_EXERCISE PROMPT_
Look for the word "desired" in the entries and copy each line where it appears.

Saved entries
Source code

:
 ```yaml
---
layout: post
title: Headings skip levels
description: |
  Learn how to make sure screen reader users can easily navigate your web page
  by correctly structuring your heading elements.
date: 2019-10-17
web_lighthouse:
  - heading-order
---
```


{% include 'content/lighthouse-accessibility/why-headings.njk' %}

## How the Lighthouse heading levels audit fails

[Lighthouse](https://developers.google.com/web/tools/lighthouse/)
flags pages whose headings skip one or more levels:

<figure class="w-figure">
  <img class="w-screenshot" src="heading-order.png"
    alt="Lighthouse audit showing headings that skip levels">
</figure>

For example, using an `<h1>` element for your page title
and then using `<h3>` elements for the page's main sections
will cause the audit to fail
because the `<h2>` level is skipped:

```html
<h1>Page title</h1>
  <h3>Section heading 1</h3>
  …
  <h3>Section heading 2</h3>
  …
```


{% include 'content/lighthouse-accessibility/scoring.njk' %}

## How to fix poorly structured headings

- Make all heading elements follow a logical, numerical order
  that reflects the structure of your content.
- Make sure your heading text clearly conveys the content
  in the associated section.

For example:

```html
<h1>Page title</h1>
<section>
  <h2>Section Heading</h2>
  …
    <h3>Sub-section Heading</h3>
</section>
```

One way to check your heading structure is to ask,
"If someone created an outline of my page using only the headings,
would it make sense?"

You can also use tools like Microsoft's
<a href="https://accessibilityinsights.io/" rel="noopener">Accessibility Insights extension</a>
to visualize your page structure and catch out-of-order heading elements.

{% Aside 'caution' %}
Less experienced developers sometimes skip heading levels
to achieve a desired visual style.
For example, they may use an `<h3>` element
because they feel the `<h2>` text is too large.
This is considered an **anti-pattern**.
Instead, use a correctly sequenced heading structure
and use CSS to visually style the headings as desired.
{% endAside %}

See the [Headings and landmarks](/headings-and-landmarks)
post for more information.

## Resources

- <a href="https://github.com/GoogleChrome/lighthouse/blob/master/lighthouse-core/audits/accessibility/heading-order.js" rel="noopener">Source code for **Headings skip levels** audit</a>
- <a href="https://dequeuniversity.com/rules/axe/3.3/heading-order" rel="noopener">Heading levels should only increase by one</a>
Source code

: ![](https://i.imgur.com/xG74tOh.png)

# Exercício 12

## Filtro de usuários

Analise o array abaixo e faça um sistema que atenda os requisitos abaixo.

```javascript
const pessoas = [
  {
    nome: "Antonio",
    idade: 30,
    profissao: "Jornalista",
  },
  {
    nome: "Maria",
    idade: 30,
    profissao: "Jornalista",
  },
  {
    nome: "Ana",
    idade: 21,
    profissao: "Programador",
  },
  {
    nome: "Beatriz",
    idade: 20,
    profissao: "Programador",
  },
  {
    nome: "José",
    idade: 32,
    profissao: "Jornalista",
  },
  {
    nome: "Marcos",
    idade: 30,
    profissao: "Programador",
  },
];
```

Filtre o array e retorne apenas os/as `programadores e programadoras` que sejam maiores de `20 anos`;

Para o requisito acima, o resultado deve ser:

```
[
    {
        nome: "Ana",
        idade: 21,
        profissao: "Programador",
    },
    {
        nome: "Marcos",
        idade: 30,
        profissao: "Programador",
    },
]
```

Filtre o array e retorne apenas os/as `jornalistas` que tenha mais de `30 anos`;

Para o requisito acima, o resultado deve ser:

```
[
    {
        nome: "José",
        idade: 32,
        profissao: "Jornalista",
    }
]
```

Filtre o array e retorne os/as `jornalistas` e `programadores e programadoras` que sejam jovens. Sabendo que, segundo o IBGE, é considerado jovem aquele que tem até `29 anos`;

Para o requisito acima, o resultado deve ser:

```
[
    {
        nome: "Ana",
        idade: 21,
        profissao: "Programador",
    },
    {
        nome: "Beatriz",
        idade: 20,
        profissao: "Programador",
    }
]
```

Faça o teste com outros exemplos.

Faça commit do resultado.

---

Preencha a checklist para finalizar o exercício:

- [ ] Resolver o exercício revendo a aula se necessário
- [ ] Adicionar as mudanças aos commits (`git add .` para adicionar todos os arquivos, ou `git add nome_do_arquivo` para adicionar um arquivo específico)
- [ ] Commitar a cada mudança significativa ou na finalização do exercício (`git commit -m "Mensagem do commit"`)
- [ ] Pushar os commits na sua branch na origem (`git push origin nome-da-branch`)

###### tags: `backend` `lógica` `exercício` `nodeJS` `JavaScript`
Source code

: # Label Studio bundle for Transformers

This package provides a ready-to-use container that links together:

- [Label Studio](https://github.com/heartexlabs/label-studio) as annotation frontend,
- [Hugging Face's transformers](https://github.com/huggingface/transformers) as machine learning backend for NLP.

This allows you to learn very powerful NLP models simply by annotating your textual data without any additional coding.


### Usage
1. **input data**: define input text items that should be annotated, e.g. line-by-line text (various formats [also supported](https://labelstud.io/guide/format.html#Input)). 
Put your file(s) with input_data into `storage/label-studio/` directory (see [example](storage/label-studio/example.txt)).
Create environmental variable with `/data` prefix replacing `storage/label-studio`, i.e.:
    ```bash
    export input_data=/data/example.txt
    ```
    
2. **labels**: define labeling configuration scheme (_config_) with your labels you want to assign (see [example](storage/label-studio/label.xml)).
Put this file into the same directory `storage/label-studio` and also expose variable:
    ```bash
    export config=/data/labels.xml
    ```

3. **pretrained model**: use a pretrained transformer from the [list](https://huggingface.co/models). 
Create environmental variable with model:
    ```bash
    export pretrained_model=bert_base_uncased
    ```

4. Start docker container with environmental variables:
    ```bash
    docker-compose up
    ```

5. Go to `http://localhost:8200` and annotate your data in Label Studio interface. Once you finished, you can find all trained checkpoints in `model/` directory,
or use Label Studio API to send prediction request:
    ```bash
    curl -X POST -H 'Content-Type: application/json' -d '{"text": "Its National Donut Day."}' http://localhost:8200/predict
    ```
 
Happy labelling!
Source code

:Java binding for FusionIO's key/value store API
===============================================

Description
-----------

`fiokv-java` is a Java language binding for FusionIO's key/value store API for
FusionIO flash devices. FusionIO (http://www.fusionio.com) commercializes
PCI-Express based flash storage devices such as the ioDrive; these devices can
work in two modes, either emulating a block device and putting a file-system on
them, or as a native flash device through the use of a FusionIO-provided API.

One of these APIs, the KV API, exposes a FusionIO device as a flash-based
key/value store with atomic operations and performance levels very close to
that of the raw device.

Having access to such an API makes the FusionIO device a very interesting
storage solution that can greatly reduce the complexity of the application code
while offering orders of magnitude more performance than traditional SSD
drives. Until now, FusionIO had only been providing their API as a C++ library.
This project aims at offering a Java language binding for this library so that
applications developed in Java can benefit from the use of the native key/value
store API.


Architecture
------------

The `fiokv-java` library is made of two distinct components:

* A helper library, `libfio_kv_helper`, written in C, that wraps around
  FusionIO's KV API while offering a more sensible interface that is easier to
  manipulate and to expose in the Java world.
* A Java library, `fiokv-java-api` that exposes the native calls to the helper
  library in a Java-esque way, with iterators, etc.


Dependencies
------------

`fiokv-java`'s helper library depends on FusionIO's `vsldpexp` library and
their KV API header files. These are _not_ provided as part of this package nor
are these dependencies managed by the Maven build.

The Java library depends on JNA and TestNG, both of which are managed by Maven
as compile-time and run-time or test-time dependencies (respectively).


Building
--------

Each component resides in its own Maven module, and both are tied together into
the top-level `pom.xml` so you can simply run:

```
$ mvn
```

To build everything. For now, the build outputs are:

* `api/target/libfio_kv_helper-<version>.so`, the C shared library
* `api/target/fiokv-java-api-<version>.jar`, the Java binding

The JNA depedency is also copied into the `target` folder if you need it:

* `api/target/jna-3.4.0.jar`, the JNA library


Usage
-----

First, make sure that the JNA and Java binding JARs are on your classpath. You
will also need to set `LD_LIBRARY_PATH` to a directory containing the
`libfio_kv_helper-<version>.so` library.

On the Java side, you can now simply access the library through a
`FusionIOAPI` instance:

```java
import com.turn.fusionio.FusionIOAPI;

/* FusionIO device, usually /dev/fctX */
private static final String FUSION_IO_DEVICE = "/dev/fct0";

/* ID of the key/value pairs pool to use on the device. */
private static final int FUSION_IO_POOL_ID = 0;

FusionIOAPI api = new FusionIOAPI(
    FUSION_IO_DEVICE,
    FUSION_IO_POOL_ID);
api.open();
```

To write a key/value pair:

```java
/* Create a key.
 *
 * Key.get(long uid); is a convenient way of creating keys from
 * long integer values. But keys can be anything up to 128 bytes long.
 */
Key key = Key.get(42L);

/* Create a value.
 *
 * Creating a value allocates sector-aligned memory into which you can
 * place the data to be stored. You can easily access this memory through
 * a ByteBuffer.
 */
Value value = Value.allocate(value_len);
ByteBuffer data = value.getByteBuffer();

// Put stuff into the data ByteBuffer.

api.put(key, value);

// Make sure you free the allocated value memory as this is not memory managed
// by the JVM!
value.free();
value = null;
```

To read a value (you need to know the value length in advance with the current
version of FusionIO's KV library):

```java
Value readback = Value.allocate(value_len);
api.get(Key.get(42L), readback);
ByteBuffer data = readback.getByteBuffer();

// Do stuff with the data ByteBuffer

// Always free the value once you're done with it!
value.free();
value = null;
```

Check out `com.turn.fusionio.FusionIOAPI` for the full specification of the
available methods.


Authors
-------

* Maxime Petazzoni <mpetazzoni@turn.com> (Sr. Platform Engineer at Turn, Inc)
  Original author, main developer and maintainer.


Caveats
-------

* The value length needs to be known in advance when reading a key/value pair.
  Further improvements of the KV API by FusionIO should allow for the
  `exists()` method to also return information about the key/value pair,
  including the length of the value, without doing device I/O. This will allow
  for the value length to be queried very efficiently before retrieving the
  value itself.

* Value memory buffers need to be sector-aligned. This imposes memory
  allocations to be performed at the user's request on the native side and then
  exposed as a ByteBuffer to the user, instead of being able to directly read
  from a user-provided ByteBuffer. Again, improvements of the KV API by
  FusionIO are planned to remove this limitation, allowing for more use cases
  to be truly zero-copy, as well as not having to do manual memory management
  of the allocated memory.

_PROBLEM SOLUTION_
to achieve a desired visual style.
and use CSS to visually style the headings as desired.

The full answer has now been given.